Campaign websites started at the presidential level back in 1996 and eventually worked their way down to congressional races. Even by the early 2000s, local political candidates were generally not that web-savvy. It wasn’t until the last few years that campaign websites were considered a necessary .
Social networks have been around for a while now, and do not require much in the way of technical skills to use. By the end of 2008, social networking had overtaken email in worldwide reach. This is part of the reason why politicians are taking up social media at a much faster pace than they first embraced websites – many current candidates have been using social networking sites for a few years now.
Of course, this doesn’t mean that politicians always use these tools properly.
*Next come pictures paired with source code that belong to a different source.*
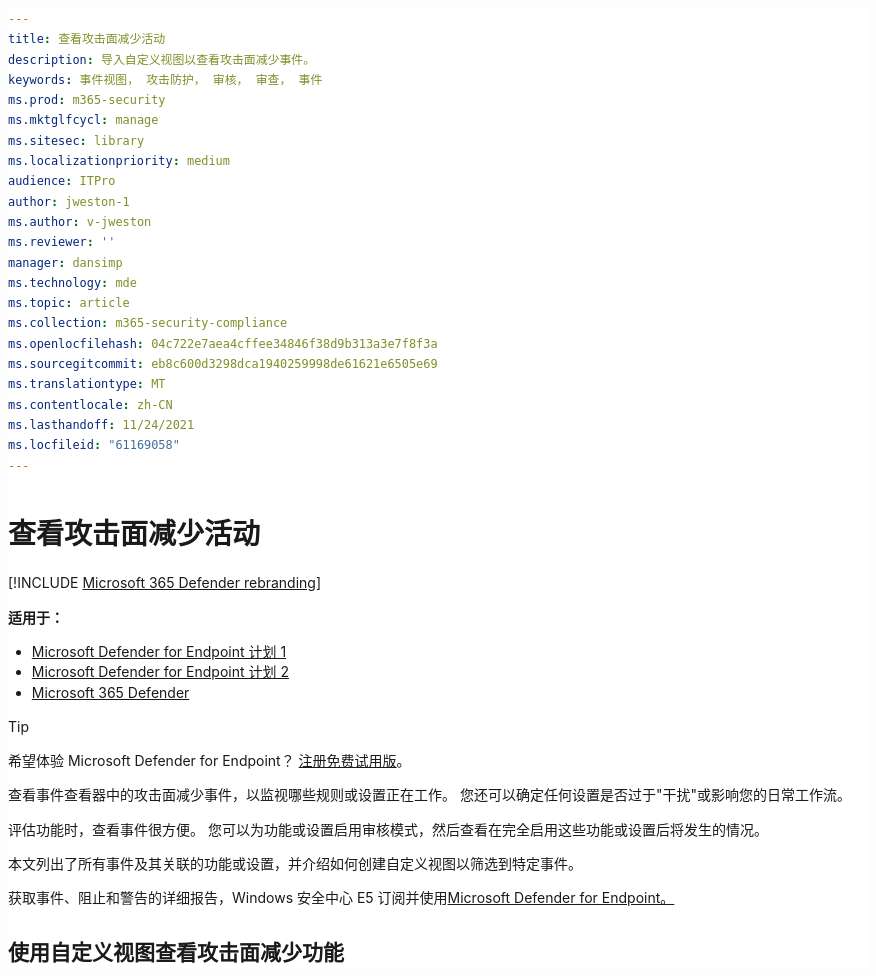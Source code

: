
 ```yaml
---
title: 查看攻击面减少活动
description: 导入自定义视图以查看攻击面减少事件。
keywords: 事件视图， 攻击防护， 审核， 审查， 事件
ms.prod: m365-security
ms.mktglfcycl: manage
ms.sitesec: library
ms.localizationpriority: medium
audience: ITPro
author: jweston-1
ms.author: v-jweston
ms.reviewer: ''
manager: dansimp
ms.technology: mde
ms.topic: article
ms.collection: m365-security-compliance
ms.openlocfilehash: 04c722e7aea4cffee34846f38d9b313a3e7f8f3a
ms.sourcegitcommit: eb8c600d3298dca1940259998de61621e6505e69
ms.translationtype: MT
ms.contentlocale: zh-CN
ms.lasthandoff: 11/24/2021
ms.locfileid: "61169058"
---
```

# <a name="view-attack-surface-reduction-events"></a>查看攻击面减少活动

[!INCLUDE [Microsoft 365 Defender rebranding](../../includes/microsoft-defender.md)]

**适用于：**

- [Microsoft Defender for Endpoint 计划 1](https://go.microsoft.com/fwlink/?linkid=2154037)
- [Microsoft Defender for Endpoint 计划 2](https://go.microsoft.com/fwlink/?linkid=2154037)
- [Microsoft 365 Defender](https://go.microsoft.com/fwlink/?linkid=2118804)

> [!TIP]
> 希望体验 Microsoft Defender for Endpoint？ [注册免费试用版](https://signup.microsoft.com/create-account/signup?products=7f379fee-c4f9-4278-b0a1-e4c8c2fcdf7e&ru=https://aka.ms/MDEp2OpenTrial?ocid=docs-wdatp-enablesiem-abovefoldlink)。

查看事件查看器中的攻击面减少事件，以监视哪些规则或设置正在工作。 您还可以确定任何设置是否过于"干扰"或影响您的日常工作流。

评估功能时，查看事件很方便。 您可以为功能或设置启用审核模式，然后查看在完全启用这些功能或设置后将发生的情况。

本文列出了所有事件及其关联的功能或设置，并介绍如何创建自定义视图以筛选到特定事件。

获取事件、阻止和警告的详细报告，Windows 安全中心 E5 订阅并使用[Microsoft Defender for Endpoint。](microsoft-defender-endpoint.md)

## <a name="use-custom-views-to-review-attack-surface-reduction-capabilities"></a>使用自定义视图查看攻击面减少功能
From politicians Tweeting body parts to candidates delivering racial slurs appearing on YouTube, knowing how to use something and using it properly are entirely two different things.
Social media in political campaigns is becoming more sophisticated, even at a local level. They know more about online reputation management, and they actively use social networking sites. Many candidates have Facebook, Twitter and LinkedIn accounts – and use them quite effectively! (Though I don’t think anyone has used the MySpace button in at least two years now.) Candidates are also embracing video and photo sharing as a way to reach constituents and voters.
Traditional media has jumped on the social media bandwagon. They have promoted a number of ‘trendy’ events, such as the recent Obama Twitter Town Hall event or the CNN/YouTube presidential debates a few years ago.
The most effective campaigns are those that have abandoned the traditional media relations style of one-way announcements or press release communications. Today, engaging voters and actively seeking feedback is what builds campaign support and helps carry the message. As the web expands beyond desktop computers, look for the use of SMS and texting to really take off.
Not all is well with the latest trends, though. The social web has a dark side. Fake user accounts and webturfing tactics can cause false information to spread rapidly, potentially causing campaigns lot of damage. To what extent fake user profiles, phony microsites and forum trolls actually have on public opinion is up for debate.
Either way, the story of social media and politics has only begun – and you can expect plenty of twists and new trends in the next few years. 2012 is going to be big!